BRIEF: Make an exact copy of all the entries, with the pictures left out.
%%
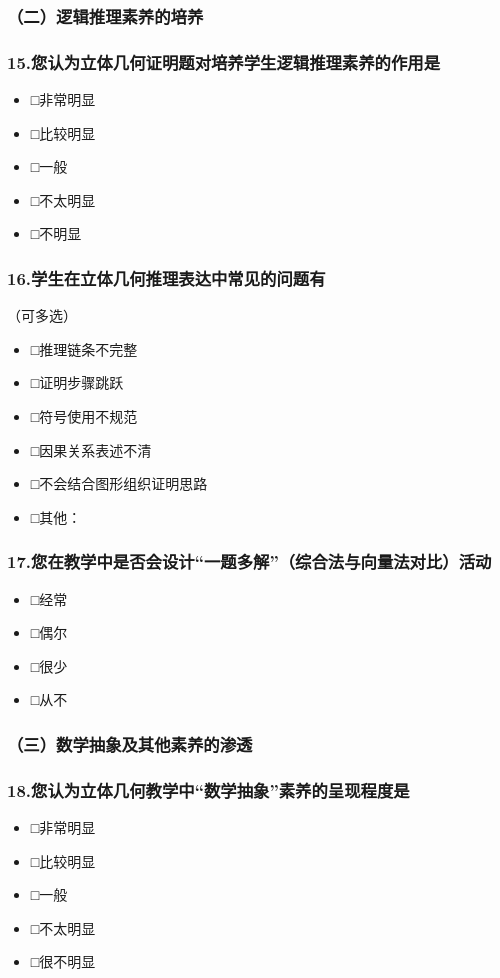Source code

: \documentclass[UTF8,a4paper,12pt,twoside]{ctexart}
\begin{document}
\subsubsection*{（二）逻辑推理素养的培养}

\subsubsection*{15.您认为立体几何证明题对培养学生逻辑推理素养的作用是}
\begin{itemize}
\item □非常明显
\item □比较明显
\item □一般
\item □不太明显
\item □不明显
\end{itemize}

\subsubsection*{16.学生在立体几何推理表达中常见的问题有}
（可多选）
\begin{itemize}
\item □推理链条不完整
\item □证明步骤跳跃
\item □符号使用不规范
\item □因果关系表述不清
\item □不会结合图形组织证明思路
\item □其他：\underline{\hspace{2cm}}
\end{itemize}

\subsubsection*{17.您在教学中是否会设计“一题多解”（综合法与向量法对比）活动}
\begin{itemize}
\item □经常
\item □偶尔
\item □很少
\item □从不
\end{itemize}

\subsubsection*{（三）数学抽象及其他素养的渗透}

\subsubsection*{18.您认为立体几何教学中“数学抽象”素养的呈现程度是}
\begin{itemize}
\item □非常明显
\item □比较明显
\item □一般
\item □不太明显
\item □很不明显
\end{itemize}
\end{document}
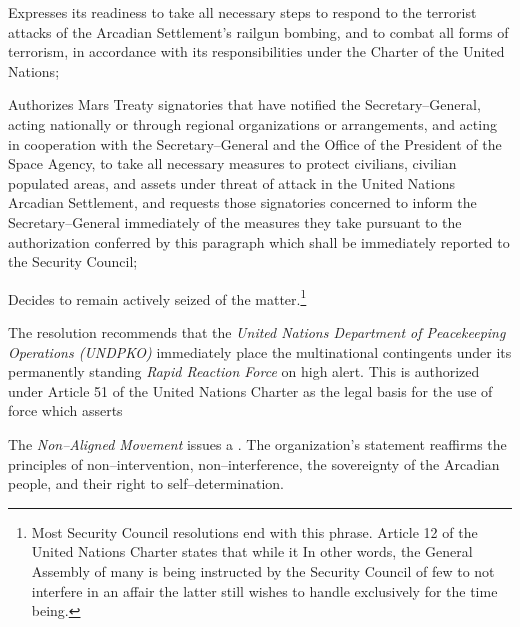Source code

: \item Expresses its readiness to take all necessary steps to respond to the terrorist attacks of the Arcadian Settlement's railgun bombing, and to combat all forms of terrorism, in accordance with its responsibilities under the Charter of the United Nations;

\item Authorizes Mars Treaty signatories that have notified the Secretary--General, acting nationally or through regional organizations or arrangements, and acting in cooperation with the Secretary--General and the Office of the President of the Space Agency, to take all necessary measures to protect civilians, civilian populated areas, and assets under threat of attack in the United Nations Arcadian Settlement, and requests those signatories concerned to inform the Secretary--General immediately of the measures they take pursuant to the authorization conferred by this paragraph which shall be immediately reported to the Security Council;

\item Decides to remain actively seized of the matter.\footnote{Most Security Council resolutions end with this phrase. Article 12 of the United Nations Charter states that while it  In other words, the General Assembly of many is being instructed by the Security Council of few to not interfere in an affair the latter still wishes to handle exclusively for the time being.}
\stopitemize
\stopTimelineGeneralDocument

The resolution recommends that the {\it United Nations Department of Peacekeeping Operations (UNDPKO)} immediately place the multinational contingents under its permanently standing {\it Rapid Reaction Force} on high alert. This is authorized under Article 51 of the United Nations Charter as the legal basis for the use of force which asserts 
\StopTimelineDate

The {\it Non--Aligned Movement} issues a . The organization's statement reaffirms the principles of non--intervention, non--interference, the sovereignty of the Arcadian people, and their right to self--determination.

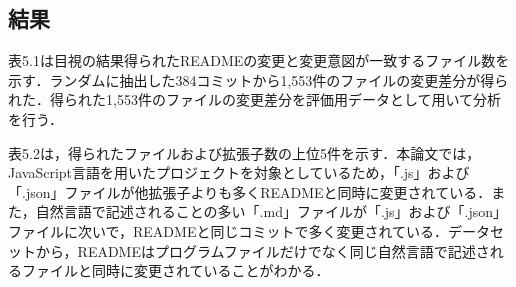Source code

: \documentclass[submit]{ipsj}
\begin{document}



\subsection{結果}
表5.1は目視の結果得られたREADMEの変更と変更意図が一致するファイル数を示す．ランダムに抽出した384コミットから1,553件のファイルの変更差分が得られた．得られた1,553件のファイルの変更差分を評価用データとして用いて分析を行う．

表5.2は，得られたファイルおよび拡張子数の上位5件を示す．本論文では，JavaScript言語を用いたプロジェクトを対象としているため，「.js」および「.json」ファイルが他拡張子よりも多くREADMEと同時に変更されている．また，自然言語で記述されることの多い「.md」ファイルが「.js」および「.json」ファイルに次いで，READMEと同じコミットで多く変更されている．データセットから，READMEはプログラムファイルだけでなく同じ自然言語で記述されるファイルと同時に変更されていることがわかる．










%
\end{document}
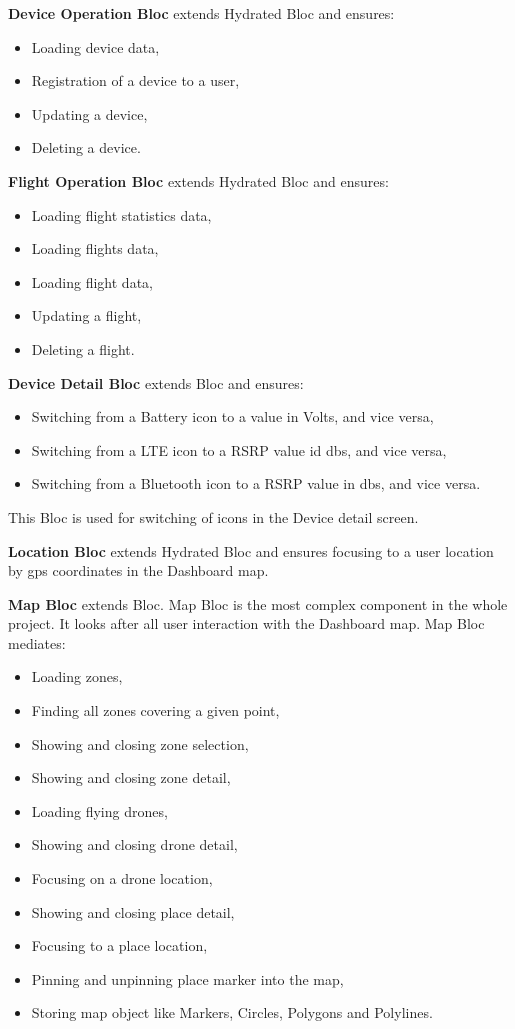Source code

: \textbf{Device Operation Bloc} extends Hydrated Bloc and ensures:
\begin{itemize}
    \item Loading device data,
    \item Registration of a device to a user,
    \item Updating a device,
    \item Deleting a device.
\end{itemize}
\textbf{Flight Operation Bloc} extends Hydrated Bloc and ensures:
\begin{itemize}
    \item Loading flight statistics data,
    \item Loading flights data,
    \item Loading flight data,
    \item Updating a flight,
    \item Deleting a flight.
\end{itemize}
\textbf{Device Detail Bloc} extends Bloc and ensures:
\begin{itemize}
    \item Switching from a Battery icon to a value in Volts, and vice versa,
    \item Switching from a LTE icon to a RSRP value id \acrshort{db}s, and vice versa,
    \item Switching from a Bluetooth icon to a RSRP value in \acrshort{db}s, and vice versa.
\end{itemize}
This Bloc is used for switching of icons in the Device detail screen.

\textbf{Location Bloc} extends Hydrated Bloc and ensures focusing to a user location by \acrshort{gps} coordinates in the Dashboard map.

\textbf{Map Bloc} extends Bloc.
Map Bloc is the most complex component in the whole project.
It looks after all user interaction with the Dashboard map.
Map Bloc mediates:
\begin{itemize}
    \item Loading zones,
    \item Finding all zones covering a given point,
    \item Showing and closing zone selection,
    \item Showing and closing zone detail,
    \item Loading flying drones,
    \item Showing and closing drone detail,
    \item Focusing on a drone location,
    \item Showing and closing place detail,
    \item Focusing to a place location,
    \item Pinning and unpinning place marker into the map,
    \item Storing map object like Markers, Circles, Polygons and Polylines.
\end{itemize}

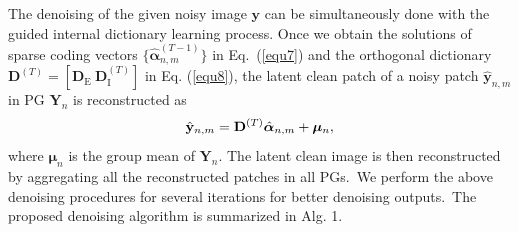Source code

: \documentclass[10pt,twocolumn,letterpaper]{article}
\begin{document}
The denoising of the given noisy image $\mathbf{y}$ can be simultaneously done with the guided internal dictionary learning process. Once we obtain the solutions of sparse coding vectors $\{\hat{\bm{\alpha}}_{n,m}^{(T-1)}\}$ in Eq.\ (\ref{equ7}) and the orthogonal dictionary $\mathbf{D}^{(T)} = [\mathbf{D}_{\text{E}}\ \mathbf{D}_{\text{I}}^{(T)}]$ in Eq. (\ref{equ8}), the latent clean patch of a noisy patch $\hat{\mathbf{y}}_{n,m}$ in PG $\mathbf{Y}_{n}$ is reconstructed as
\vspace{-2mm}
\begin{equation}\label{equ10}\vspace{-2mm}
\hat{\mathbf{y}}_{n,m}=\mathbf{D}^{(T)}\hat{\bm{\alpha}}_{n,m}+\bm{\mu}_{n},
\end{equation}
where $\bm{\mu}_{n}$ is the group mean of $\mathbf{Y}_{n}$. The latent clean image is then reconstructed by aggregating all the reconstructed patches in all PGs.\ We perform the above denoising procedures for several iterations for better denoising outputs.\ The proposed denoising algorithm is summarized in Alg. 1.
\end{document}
%%
SOLVED PROBLEM:
Source code

: \documentclass[UTF8,a4paper,12pt,twoside]{ctexart}
\begin{document}
\subsubsection*{（二）逻辑推理素养的培养}

\subsubsection*{15.您认为立体几何证明题对培养学生逻辑推理素养的作用是}
\begin{itemize}
\item □非常明显
\item □比较明显
\item □一般
\item □不太明显
\item □不明显
\end{itemize}

\subsubsection*{16.学生在立体几何推理表达中常见的问题有}
（可多选）
\begin{itemize}
\item □推理链条不完整
\item □证明步骤跳跃
\item □符号使用不规范
\item □因果关系表述不清
\item □不会结合图形组织证明思路
\item □其他：\underline{\hspace{2cm}}
\end{itemize}

\subsubsection*{17.您在教学中是否会设计“一题多解”（综合法与向量法对比）活动}
\begin{itemize}
\item □经常
\item □偶尔
\item □很少
\item □从不
\end{itemize}

\subsubsection*{（三）数学抽象及其他素养的渗透}

\subsubsection*{18.您认为立体几何教学中“数学抽象”素养的呈现程度是}
\begin{itemize}
\item □非常明显
\item □比较明显
\item □一般
\item □不太明显
\item □很不明显
\end{itemize}
\end{document}
Source code

: \item Expresses its readiness to take all necessary steps to respond to the terrorist attacks of the Arcadian Settlement's railgun bombing, and to combat all forms of terrorism, in accordance with its responsibilities under the Charter of the United Nations;

\item Authorizes Mars Treaty signatories that have notified the Secretary--General, acting nationally or through regional organizations or arrangements, and acting in cooperation with the Secretary--General and the Office of the President of the Space Agency, to take all necessary measures to protect civilians, civilian populated areas, and assets under threat of attack in the United Nations Arcadian Settlement, and requests those signatories concerned to inform the Secretary--General immediately of the measures they take pursuant to the authorization conferred by this paragraph which shall be immediately reported to the Security Council;

\item Decides to remain actively seized of the matter.\footnote{Most Security Council resolutions end with this phrase. Article 12 of the United Nations Charter states that while it  In other words, the General Assembly of many is being instructed by the Security Council of few to not interfere in an affair the latter still wishes to handle exclusively for the time being.}
\stopitemize
\stopTimelineGeneralDocument

The resolution recommends that the {\it United Nations Department of Peacekeeping Operations (UNDPKO)} immediately place the multinational contingents under its permanently standing {\it Rapid Reaction Force} on high alert. This is authorized under Article 51 of the United Nations Charter as the legal basis for the use of force which asserts 
\StopTimelineDate

The {\it Non--Aligned Movement} issues a . The organization's statement reaffirms the principles of non--intervention, non--interference, the sovereignty of the Arcadian people, and their right to self--determination.

Source code

: \documentclass[submit]{ipsj}
\begin{document}



\subsection{結果}
表5.1は目視の結果得られたREADMEの変更と変更意図が一致するファイル数を示す．ランダムに抽出した384コミットから1,553件のファイルの変更差分が得られた．得られた1,553件のファイルの変更差分を評価用データとして用いて分析を行う．

表5.2は，得られたファイルおよび拡張子数の上位5件を示す．本論文では，JavaScript言語を用いたプロジェクトを対象としているため，「.js」および「.json」ファイルが他拡張子よりも多くREADMEと同時に変更されている．また，自然言語で記述されることの多い「.md」ファイルが「.js」および「.json」ファイルに次いで，READMEと同じコミットで多く変更されている．データセットから，READMEはプログラムファイルだけでなく同じ自然言語で記述されるファイルと同時に変更されていることがわかる．










%
\end{document}
Source code

: \textbf{Device Operation Bloc} extends Hydrated Bloc and ensures:
\begin{itemize}
    \item Loading device data,
    \item Registration of a device to a user,
    \item Updating a device,
    \item Deleting a device.
\end{itemize}
\textbf{Flight Operation Bloc} extends Hydrated Bloc and ensures:
\begin{itemize}
    \item Loading flight statistics data,
    \item Loading flights data,
    \item Loading flight data,
    \item Updating a flight,
    \item Deleting a flight.
\end{itemize}
\textbf{Device Detail Bloc} extends Bloc and ensures:
\begin{itemize}
    \item Switching from a Battery icon to a value in Volts, and vice versa,
    \item Switching from a LTE icon to a RSRP value id \acrshort{db}s, and vice versa,
    \item Switching from a Bluetooth icon to a RSRP value in \acrshort{db}s, and vice versa.
\end{itemize}
This Bloc is used for switching of icons in the Device detail screen.

\textbf{Location Bloc} extends Hydrated Bloc and ensures focusing to a user location by \acrshort{gps} coordinates in the Dashboard map.

\textbf{Map Bloc} extends Bloc.
Map Bloc is the most complex component in the whole project.
It looks after all user interaction with the Dashboard map.
Map Bloc mediates:
\begin{itemize}
    \item Loading zones,
    \item Finding all zones covering a given point,
    \item Showing and closing zone selection,
    \item Showing and closing zone detail,
    \item Loading flying drones,
    \item Showing and closing drone detail,
    \item Focusing on a drone location,
    \item Showing and closing place detail,
    \item Focusing to a place location,
    \item Pinning and unpinning place marker into the map,
    \item Storing map object like Markers, Circles, Polygons and Polylines.
\end{itemize}

Source code

: \documentclass[10pt,twocolumn,letterpaper]{article}
\begin{document}
The denoising of the given noisy image $\mathbf{y}$ can be simultaneously done with the guided internal dictionary learning process. Once we obtain the solutions of sparse coding vectors $\{\hat{\bm{\alpha}}_{n,m}^{(T-1)}\}$ in Eq.\ (\ref{equ7}) and the orthogonal dictionary $\mathbf{D}^{(T)} = [\mathbf{D}_{\text{E}}\ \mathbf{D}_{\text{I}}^{(T)}]$ in Eq. (\ref{equ8}), the latent clean patch of a noisy patch $\hat{\mathbf{y}}_{n,m}$ in PG $\mathbf{Y}_{n}$ is reconstructed as
\vspace{-2mm}
\begin{equation}\label{equ10}\vspace{-2mm}
\hat{\mathbf{y}}_{n,m}=\mathbf{D}^{(T)}\hat{\bm{\alpha}}_{n,m}+\bm{\mu}_{n},
\end{equation}
where $\bm{\mu}_{n}$ is the group mean of $\mathbf{Y}_{n}$. The latent clean image is then reconstructed by aggregating all the reconstructed patches in all PGs.\ We perform the above denoising procedures for several iterations for better denoising outputs.\ The proposed denoising algorithm is summarized in Alg. 1.
\end{document}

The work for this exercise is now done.